4. Continuing Security Interest. This Agreement shall create a
continuing security interest in the Collateral securing the Debtor's
obligations under the Note and shall (a) remain in full force and effect until
the payment in full of the Debtor's obligations under and pursuant to the terms
of the Note, (b) be binding upon the Debtor and its successors and assigns and
(c) inure to the benefit of the Secured Party and its successors, transferees
and assigns. Upon the termination of the security interest created hereby
pursuant to clause (a) above, the Secured Party shall, at the Debtor's request
and expense, deliver to the Debtor a release of all security interests granted
by the Debtor to the Secured Party pursuant to this Agreement.
5. Realization Upon Collateral. If the Debtor shall fail to
perform any of its obligations under the Note when due (an "Event of Default"),
the Secured Party shall have all of the rights of a secured party under the
Uniform Commercial Code as in effect in the State of New Jersey (the "UCC"),
including, without limitation, the right to sell the Collateral at public or
private sale for cash or credit and on such terms as the Secured Party deems
reasonable.
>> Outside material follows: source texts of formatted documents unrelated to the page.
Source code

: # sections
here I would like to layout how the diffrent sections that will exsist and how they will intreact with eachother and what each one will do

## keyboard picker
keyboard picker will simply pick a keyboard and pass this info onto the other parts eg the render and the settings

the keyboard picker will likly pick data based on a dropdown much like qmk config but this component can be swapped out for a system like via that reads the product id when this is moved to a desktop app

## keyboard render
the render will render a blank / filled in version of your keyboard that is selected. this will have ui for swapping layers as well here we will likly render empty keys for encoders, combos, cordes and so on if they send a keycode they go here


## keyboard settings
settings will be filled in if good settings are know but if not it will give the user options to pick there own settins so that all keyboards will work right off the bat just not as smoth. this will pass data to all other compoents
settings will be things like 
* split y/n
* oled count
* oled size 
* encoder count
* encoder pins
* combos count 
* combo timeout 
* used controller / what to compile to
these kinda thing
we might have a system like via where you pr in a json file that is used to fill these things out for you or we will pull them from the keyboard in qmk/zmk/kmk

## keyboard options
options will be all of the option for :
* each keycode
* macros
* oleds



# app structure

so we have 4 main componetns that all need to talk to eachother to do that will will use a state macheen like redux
The Secured Party shall apply the proceeds of any realization on
the whole or any part of the Collateral after deducting all of its reasonable
expenses and costs incurred in collection and realization (including, without
limitation, reasonable counsel's fees and expenses) to the payment of the
Debtor's obligations under the Note; the balance, if any, of such proceeds shall
be paid to Debtor.
6. The Secured Party's Appointment as Attorney-in-Fact.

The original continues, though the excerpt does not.